I’ve used blood glucose test strips since I was diagnosed in 1984. At first these consisted of BG Chemstrips, strips not read by a meter but instead compared to a color panel printed on the side of every tube of strips. It was an exercise in placing the blood, wiping after a specified interval, and comparing the color of the two pads after another time interval elapsed. You could make educated guesses along the lines of, “that’s somewhere between 120 mg/dL (6.7 mmol/L) and 140 mg/dL (7.8 mmol/L).”
My therapy consisted of syringes and vials of NPH insulin, before adding Regular insulin for meals. I always tested a fair amount; back then I probably averaged about 6-8 times per day.
When digital BG meters were a new thing
When digital meters showed up in the early ‘90’s, I switched to that system and really like having an exact number, even though I knew the system wasn’t as accurate as the digital number implied.
Over the years, before my adoption of a CGM, I gradually increased my testing and eventually kept up a habit of about 10-15 times per day. I was a bicycle enthusiast for many of those years and found that testing frequently helped keep me out of hypoglycemia trouble.
CGM added to the mix
When I started on my Dexcom 7+ CGM in 2009, I kept up with my frequent testing because the recommendation was not to rely on the CGM for treatment decisions, so I just continued my aggressive testing frequency. I think many in my cohort, however, backed off of their fingerstick tests and started to rely more on the CGM much sooner than I did. I had became so habituated to testing that I didn’t consider it much of a burden. I’m kind of weird that way.
When the FDA decided in December 2016 that one could rely on the Dexcom CGM to make treatment decisions, I decided it was time to start feathering back on my strip use! Over the course of the last year I’ve dropped my fingerstick ritual down to 2-3 times per day.
I use a hybrid do-it-yourself artificial pancreas system, Loop. As long I can keep my Dexcom G4+Share CGM happy, Loop can make good dosing decisions.
Subscribe and lose the aggravation
Now I’m down to my last 500 strips or so and I need to decide how to resupply. I had been using a Medicare supplement insurance plan that I earned through my former employer. That plan meant that I could get a 90-day supply of test strips for a single co-pay. Over the years the co-pay has risen a significant amount, currently it’s at $92 for a 90-day supply. But I made that a bargain when I had my doctor write scrips for testing 14 times per day or a 90-day total of 1250 strips.
I’ve been using the Roche Accu-Chek Aviva system and strips for many years and they’ve been rated well for accuracy and precision by various testing schemes.
I’m tired of the whole insurance game and I’m starting to see blood glucose test strip subscription plans offered. What’s really appealing to me is that I don’t have to manage the order every 90-days. Over the years it seems like I was in some kind of unfriendly tug-of-war trying to manage the doctor, the doctor’s office, the supplier, and whatever delivery method they chose. I hated that activity. After working my way through all their phone menus, I felt like a rat in the maze. I was often in a sour mood when this arose every 90-days. And, of course, I did and still do have to do this for CGM sensors, transmitters, insulin pump infusion sets, and other supplies.
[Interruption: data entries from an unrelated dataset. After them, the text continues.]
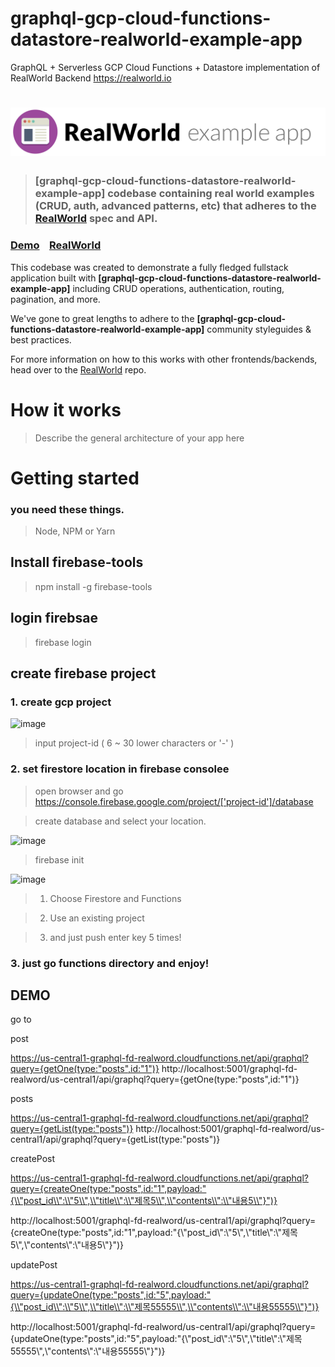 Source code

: # graphql-gcp-cloud-functions-datastore-realworld-example-app

GraphQL + Serverless GCP Cloud Functions + Datastore implementation of RealWorld Backend https://realworld.io

# ![RealWorld Example App](logo.png)

> ### [graphql-gcp-cloud-functions-datastore-realworld-example-app] codebase containing real world examples (CRUD, auth, advanced patterns, etc) that adheres to the [RealWorld](https://github.com/gothinkster/realworld) spec and API.

### [Demo](https://github.com/gothinkster/realworld)&nbsp;&nbsp;&nbsp;&nbsp;[RealWorld](https://github.com/gothinkster/realworld)

This codebase was created to demonstrate a fully fledged fullstack application built with **[graphql-gcp-cloud-functions-datastore-realworld-example-app]** including CRUD operations, authentication, routing, pagination, and more.

We've gone to great lengths to adhere to the **[graphql-gcp-cloud-functions-datastore-realworld-example-app]** community styleguides & best practices.

For more information on how to this works with other frontends/backends, head over to the [RealWorld](https://github.com/gothinkster/realworld) repo.

# How it works

> Describe the general architecture of your app here

# Getting started

### you need these things.

> Node, NPM or Yarn

## Install firebase-tools

> npm install -g firebase-tools

## login firebsae

> firebase login

## create firebase project

### 1. create gcp project

![image](https://user-images.githubusercontent.com/33514304/79644975-544d4500-81e7-11ea-807c-4cf5b0d0c68b.png)

> input project-id ( 6 ~ 30 lower characters or '-' )

### 2. set firestore location in firebase consolee

> open browser and go https://console.firebase.google.com/project/['project-id']/database

> create database and select your location.

![image](https://user-images.githubusercontent.com/33514304/79644676-69c16f80-81e5-11ea-96c6-d689569cc5e2.png)

> firebase init

![image](https://user-images.githubusercontent.com/33514304/79644428-e5bab800-81e3-11ea-8c7d-d61b9a7ed1d4.png)

> 1. Choose Firestore and Functions

> 2. Use an existing project

> 3. and just push enter key 5 times!

### 3. just go functions directory and enjoy!

## DEMO

go to

post

https://us-central1-graphql-fd-realword.cloudfunctions.net/api/graphql?query={getOne(type:"posts",id:"1")}
http://localhost:5001/graphql-fd-realword/us-central1/api/graphql?query={getOne(type:"posts",id:"1")}

posts

https://us-central1-graphql-fd-realword.cloudfunctions.net/api/graphql?query={getList(type:"posts")}
http://localhost:5001/graphql-fd-realword/us-central1/api/graphql?query={getList(type:"posts")}

createPost

https://us-central1-graphql-fd-realword.cloudfunctions.net/api/graphql?query={createOne(type:"posts",id:"1",payload:"{\\"post_id\\":\\"5\\",\\"title\\":\\"제목5\\",\\"contents\\":\\"내용5\\"}")}

http://localhost:5001/graphql-fd-realword/us-central1/api/graphql?query={createOne(type:"posts",id:"1",payload:"{\\"post_id\\":\\"5\\",\\"title\\":\\"제목5\\",\\"contents\\":\\"내용5\\"}")}

updatePost

https://us-central1-graphql-fd-realword.cloudfunctions.net/api/graphql?query={updateOne(type:"posts",id:"5",payload:"{\\"post_id\\":\\"5\\",\\"title\\":\\"제목55555\\",\\"contents\\":\\"내용55555\\"}")}

http://localhost:5001/graphql-fd-realword/us-central1/api/graphql?query={updateOne(type:"posts",id:"5",payload:"{\\"post_id\\":\\"5\\",\\"title\\":\\"제목55555\\",\\"contents\\":\\"내용55555\\"}")}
I ran across one test strip supply subscription service today that really seems seductive. It’s called Diathrive. You can order a 90-day supply of strips in 100 strip increments anywhere from 100 to 600 strips. Six hundred strips cost $90. The unit cost of the strips range from $0.24 to $0.15 per strip, depending on quantity. It seems like a no-nonsense kind of company. There are no contracts and you may terminate or pause your deliveries at any time. They maintain a 100% money-back guarantee policy. They bundle your first order with a meter, finger-poker, and lancets at no extra charge.
So, I’m thinking, I pay a $92 mail-order Rx copay. I can get 600 test strips from Diathrive for $90, save $2 and lose all that irritation of dealing with the doctor, medical assistant, ordering staff at the pharmacy, and the delivery snafus.
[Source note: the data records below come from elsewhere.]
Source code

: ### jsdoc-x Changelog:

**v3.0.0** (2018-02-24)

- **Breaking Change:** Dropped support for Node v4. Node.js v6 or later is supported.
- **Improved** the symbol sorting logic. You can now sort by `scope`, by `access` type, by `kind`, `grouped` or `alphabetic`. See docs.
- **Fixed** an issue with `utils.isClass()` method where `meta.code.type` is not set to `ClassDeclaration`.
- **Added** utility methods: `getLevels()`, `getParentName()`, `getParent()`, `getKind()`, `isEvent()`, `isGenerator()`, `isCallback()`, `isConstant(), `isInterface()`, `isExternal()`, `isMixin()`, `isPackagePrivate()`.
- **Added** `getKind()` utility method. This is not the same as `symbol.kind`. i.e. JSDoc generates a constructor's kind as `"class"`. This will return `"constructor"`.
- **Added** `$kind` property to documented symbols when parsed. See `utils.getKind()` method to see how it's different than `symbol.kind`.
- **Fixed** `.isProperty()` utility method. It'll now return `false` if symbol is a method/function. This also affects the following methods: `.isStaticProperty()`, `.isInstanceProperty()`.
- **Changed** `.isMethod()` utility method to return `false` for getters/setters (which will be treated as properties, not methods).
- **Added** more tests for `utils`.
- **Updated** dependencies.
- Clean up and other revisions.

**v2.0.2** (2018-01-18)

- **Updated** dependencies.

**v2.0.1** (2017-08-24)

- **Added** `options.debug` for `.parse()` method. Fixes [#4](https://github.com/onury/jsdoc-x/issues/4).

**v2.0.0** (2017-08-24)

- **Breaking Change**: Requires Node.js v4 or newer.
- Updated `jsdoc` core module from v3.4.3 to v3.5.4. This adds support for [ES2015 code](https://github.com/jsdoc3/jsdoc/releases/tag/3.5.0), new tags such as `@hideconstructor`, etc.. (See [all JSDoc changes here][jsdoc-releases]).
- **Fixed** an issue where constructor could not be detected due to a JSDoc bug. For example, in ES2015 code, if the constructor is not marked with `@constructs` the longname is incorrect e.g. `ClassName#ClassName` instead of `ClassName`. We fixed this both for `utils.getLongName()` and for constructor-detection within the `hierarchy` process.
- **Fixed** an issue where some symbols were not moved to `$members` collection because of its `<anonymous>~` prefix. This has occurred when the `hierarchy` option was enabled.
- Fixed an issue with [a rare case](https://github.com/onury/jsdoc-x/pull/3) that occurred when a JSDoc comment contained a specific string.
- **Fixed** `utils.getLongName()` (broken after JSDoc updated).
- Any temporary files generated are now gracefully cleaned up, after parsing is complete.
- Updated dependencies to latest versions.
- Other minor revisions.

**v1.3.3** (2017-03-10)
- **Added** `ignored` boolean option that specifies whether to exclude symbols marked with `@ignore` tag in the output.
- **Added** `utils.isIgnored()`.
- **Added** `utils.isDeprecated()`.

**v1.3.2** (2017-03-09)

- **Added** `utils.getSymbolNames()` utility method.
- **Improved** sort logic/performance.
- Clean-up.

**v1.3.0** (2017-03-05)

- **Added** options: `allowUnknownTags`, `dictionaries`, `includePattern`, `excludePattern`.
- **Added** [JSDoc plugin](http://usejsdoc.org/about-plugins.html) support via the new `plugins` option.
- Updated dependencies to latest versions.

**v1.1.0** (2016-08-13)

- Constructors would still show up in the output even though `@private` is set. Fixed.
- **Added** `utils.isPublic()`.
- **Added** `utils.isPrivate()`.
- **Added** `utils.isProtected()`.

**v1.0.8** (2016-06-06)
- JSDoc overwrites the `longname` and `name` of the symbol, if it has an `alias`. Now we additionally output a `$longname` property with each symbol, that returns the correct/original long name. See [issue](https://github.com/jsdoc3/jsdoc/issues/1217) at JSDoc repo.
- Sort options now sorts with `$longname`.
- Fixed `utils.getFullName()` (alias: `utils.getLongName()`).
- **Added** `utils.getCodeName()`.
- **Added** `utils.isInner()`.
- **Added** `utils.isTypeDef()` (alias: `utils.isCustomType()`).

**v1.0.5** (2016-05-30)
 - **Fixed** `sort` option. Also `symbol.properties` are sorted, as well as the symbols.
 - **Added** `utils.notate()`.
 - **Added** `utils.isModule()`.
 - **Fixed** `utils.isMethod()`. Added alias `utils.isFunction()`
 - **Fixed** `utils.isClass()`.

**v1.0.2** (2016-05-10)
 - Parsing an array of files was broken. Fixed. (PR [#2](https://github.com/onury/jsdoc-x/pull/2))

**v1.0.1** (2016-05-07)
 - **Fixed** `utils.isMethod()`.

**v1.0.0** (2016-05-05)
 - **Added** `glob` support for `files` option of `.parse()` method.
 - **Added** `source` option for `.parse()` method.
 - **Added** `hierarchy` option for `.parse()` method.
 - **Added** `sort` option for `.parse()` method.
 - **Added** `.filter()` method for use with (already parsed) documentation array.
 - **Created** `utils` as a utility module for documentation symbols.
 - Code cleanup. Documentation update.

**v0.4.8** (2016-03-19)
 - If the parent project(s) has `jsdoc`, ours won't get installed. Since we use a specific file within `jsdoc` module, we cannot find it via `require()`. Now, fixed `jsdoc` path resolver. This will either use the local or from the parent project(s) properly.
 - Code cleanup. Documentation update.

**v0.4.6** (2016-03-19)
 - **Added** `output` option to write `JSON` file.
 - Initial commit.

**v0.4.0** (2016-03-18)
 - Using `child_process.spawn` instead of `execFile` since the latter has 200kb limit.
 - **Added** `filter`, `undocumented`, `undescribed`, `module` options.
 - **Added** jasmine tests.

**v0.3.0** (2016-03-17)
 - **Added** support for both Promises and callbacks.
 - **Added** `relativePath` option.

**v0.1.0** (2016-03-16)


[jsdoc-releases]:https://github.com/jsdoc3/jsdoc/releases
The strips they sell are ones I’ve never heard of but they claim they not only meet the +/- 20% FDA-required accuracy but actually enjoy +/- 15% accuracy. The meter and test strips are the On Call Express brand.
Diathrive is not the only test strip subscription service on the market. Livongo and One Drop also provide a similar service. Check out this Beyond Type 1 article that surveys the subscription market.
I’m tired of fighting for my D-supplies and this service seems like a way to partly ease the pain and appears to be a breath of fresh air. What are your thoughts?
Note: I have no relationship with Diathrive except as a potential customer.